This week has seen one big immigration story and several smaller ones—I mean stories that are newsworthy but not novel or sensational, just more of the same old same old.
I’ll give over this segment to the big story, then follow with a portmanteau segment for the lesser ones.
The nearest we got to sensational this week was in the Mediterranean: precisely, on the little Italian island of Lampedusa.
Lampedusa’s a tiny place: eight square miles, population six and a half thousand, way out in the sea midway between Sicily and the North African coast. It looks beautiful in the pictures I’ve been browsing on the internet.
The island belongs to Italy; so an African who can get there somehow is then in the EU, in Europe, and can avail himself of all the provisions in the European Convention of Human Rights, and of the mighty armies of human rights lawyers who enforce those provisions.
Naturally lots of Africans have been heading to Lampedusa. That’s been going on for a quarter century now; it was part of the big 2015-2016 surge into Europe that got so much publicity—what Steve Sailer calls ”Merkel’s boner,” I forget why.

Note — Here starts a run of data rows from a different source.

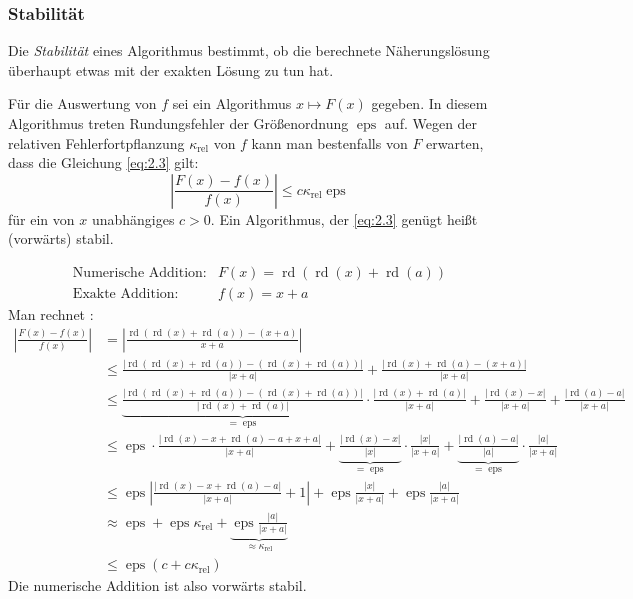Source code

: \documentclass[a4paper]{scrartcl}
\numberwithin{equation}{section}
\DeclareMathOperator{\rd}{rd}
\renewcommand{\eps}{\operatorname{eps}}
\newcommand{\kondrel}{\kappa_{\text{rel}}}
\begin{document}
\subsubsection{Stabilität}

Die \emph{Stabilität} eines Algorithmus bestimmt, ob die berechnete Näherungslösung überhaupt etwas mit der exakten Lösung zu tun hat.

Für die Auswertung von $f$ sei ein Algorithmus $x\mapsto F(x)$ gegeben.
In diesem Algorithmus treten Rundungsfehler der Größenordnung $\eps$ auf.
Wegen der relativen Fehlerfortpflanzung $\kondrel$ von $f$ kann man bestenfalls von $F$ erwarten, dass die Gleichung \eqref{eq:2.3} gilt:
\begin{equation}
\label{eq:2.3}
\left|\frac{F(x)-f(x)}{f(x)}\right|\le c\kondrel\eps
\end{equation}
für ein von $x$ unabhängiges $c>0$.
Ein Algorithmus, der \eqref{eq:2.3} genügt heißt (vorwärts) stabil.

\begin{ex}
\label{ex:2.5}
\begin{align*}
\text{Numerische Addition:} &F(x)= \rd(\rd(x)+\rd(a))\\
\text{Exakte Addition:} &f(x) = x+a
\end{align*}
Man rechnet :
\begin{align*}
\left|\frac{F(x)-f(x)}{f(x)}\right|
&=\left|\frac{\rd(\rd(x)+\rd(a))-(x+a)}{x+a}\right|\\
&\le \frac{|\rd(\rd(x)+\rd(a))-(\rd(x)+\rd(a))|}{|x+a|} + \frac{|\rd(x)+\rd(a)-(x+a)|}{|x+a|}\\
&\le \underbrace{\frac{|\rd(\rd(x)+\rd(a))-(\rd(x)+\rd(a))|}{|\rd(x)+\rd(a)|}}_{=\eps} \cdot \frac{|\rd(x)+\rd(a)|}{|x+a|} + \frac{|\rd(x)-x|}{|x+a|}+\frac{|\rd(a)-a|}{|x+a|}\\
&\le \eps\cdot\frac{|\rd(x)-x +\rd(a)-a +x+a|}{|x+a|}+\underbrace{\frac{|\rd(x)-x|}{|x|}}_{=\eps}\cdot\frac{|x|}{|x+a|}+\underbrace{\frac{|\rd(a)-a|}{|a|}}_{=\eps}\cdot \frac{|a|}{|x+a|}\\
&\le \eps\left|\frac{|\rd(x)-x+\rd(a)-a|}{|x+a|}+1\right|+\eps\frac{|x|}{|x+a|}+\eps\frac{|a|}{|x+a|}\\
&\approx \eps +\eps\kondrel +\underbrace{\eps\frac{|a|}{|x+a|}}_{\approx \kondrel}\\
&\le \eps(c+c\kondrel)
\end{align*}
Die numerische Addition ist also vorwärts stabil.
\end{ex}
\end{document}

The nearest North African countries to Lampedusa are: nearest, Tunisia, and next nearest, Libya. Demographically both countries are overwhelmingly Middle Eastern white, having been ruled by Arabs and Turks for several centuries; so most of the boat people coming to Lampedusa these twenty-odd years past have been of that same stock.
Recently things have changed, though, most especially in Tunisia. Across the Sahara Desert to the south, the black African countries of the Sahel have been heading out ever further in the directions of over-population, under-development, and serious civic disorder. There’s been a steady flow of migrants northwards, especially into Tunisia, which until recently had a healthy economy.
The inflow of black Africans was OK for a while. But then the economy went into the tank, unemployment shot up, the president took emergency powers, and the blacks found themselves seriously unwelcome—not least by the president, a chap named Saied, who told them they should go back across the Sahara to black Africa.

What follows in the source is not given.